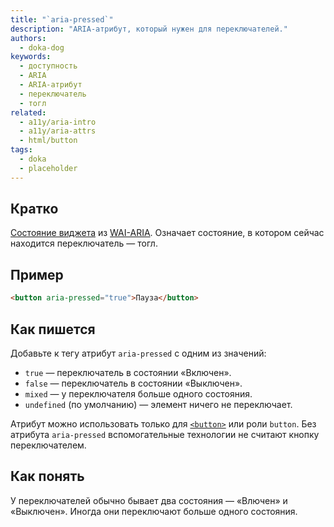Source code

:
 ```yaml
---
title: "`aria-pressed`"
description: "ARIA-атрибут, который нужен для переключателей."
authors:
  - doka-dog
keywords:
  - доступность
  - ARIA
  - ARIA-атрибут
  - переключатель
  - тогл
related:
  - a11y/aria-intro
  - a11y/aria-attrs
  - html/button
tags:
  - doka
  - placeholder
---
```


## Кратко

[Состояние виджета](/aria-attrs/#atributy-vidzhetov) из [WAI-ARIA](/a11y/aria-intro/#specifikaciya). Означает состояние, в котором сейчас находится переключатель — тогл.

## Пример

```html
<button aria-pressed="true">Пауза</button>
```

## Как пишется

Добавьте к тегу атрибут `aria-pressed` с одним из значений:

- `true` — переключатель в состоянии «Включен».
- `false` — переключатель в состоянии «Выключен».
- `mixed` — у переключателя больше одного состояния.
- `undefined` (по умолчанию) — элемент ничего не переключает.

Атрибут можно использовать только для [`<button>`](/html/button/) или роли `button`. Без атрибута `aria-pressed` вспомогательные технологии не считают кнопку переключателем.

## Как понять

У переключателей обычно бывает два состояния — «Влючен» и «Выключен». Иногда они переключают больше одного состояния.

==

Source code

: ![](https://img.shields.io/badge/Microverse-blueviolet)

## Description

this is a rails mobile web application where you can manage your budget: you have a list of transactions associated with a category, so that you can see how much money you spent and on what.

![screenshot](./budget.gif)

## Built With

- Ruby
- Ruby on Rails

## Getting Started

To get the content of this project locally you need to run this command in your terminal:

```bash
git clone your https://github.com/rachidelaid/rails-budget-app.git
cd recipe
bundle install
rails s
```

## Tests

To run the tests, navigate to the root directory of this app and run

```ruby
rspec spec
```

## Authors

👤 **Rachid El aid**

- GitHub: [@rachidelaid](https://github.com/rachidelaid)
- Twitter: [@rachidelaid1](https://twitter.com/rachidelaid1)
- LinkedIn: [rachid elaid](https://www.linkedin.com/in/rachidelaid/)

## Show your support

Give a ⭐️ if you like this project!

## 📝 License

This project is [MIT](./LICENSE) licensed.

- _What to do_
Lines in the data that include the word "переключатель" should all be copied.

- _Response_
  - переключатель
[Состояние виджета](/aria-attrs/#atributy-vidzhetov) из [WAI-ARIA](/a11y/aria-intro/#specifikaciya). Означает состояние, в котором сейчас находится переключатель — тогл.
- `true` — переключатель в состоянии «Включен».
- `false` — переключатель в состоянии «Выключен».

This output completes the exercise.